Their main form of advocacy involves managing payments for licenses to play or perform music and distributing the royalties from those instances to artists.

BMI was founded in 1939 by people who were largely involved in genres that were new at the time – blues, jazz, and country. Organizing through a nonprofit, which offered membership to artists and music lovers, BMI helps to protect the financial and creative interests of musicians who may not otherwise have a voice. They still focus on nurturing new talent and forms of music, according to their website. Because they’re a much larger organization, they have convenient offices in many cities, like Nashville, New York, Los Angeles, London, Atlanta, Puerto Rico, and Miami.

Although the company started out as a small advocacy group, BMI is now one of the largest PROs in the world. They represent over 13 million musical works created and owned by 800,000 creators who are not just in the United States, but also in 90 other countries. The organization is clear that they also work with organizations that want to play music, which includes businesses like retail outlets, restaurants, bars, salons, gyms, and hotels.

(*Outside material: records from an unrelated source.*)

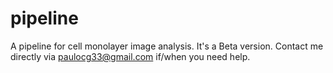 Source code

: # pipeline
A pipeline for cell monolayer image analysis. It's a Beta version. Contact me directly via paulocg33@gmail.com if/when you need help.
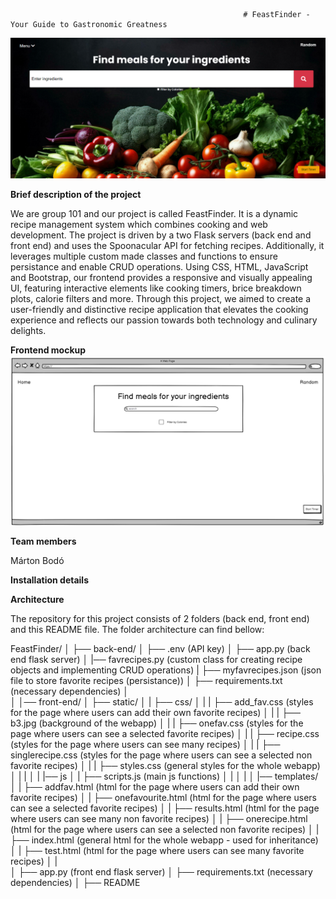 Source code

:                                                        # FeastFinder - Your Guide to Gastronomic Greatness
![alt text](image.png)

**Brief description of the project**

We are group 101 and our project is called FeastFinder. It is a dynamic recipe management system which combines cooking and web development. The project is driven by a two Flask servers (back end and front end) and uses the Spoonacular API for fetching recipes. Additionally, it leverages multiple custom made classes and functions to ensure persistance and enable CRUD operations. Using CSS, HTML, JavaScript and Bootstrap, our frontend provides a responsive and visually appealing UI, featuring interactive elements like cooking timers, brice breakdown plots, calorie filters and more. Through this project, we aimed to create a user-friendly and distinctive recipe application that elevates the cooking experience and reflects our passion towards both technology and culinary delights.

**Frontend mockup**
![alt text](image-1.png)

**Team members**

Márton Bodó

**Installation details**


**Architecture**

The repository for this project consists of 2 folders (back end, front end) and this README file.
The folder architecture can find bellow:

FeastFinder/
│
├── back-end/
│   ├── .env (API key)
│   ├── app.py (back end flask server)
│   |── favrecipes.py (custom class for creating recipe objects and implementing CRUD operations)
|   ├── myfavrecipes.json (json file to store favorite recipes (persistance))
│   ├── requirements.txt (necessary dependencies)
│      
│
│── front-end/
│    ├── static/
│    |   ├── css/
│    |   |    ├── add_fav.css (styles for the page where users can add their own favorite recipes)
│    |   |    ├── b3.jpg (background of the webapp)
│    |   |    ├── onefav.css (styles for the page where users can see a selected favorite recipes)
│    |   |    ├── recipe.css (styles for the page where users can see many recipes)
│    |   |    ├── singlerecipe.css (styles for the page where users can see a selected non favorite recipes)
│    |   |    ├── styles.css (general styles for the whole webapp)
│    |   |
│    |   |── js
│    |        ├── scripts.js (main js functions)
│    |
│    |
│    |── templates/
│    |        ├── addfav.html (html for the page where users can add their own favorite recipes)
│    |        ├── onefavourite.html (html for the page where users can see a selected favorite recipes)
│    |        ├── results.html (html for the page where users can see many non favorite recipes)
│    |        ├── onerecipe.html (html for the page where users can see a selected non favorite recipes)
│    |        ├── index.html (general html for the whole webapp - used for inheritance)
│    |        ├── test.html (html for the page where users can see many favorite recipes)
│    |        
│    ├── app.py (front end flask server)
│    ├── requirements.txt (necessary dependencies)
│
├── README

The organization manages different kinds of licenses so different organizations can get the kind of legal use they need for music.

What Copyright and Licensing Options Are Covered?

A “performing right” means that a musician or composer can license their legal right to that work to another person or business entity for a certain period of time. This right is guaranteed to the composer or creator through the U.S. Copyright Act, because artists are workers who need specific guarantees that they will be paid appropriately for certain uses of their work.

There are other types of rights to music or performances.

  • Reproduction rights, which authorizes the use of a song in a CD or record
  • Mechanical license, which is the right to reproduce a specific composition per unit sold
  • Synchronization license, in which a song is synched with a video or film presentation
  • Digital performance rights in sound recordings, when the license for a specific recording of a song is provided to a person or business

BMI does not license mechanical or synchronization rights, but it will work with organizations who want to purchase reproduction, performance, or digital rights.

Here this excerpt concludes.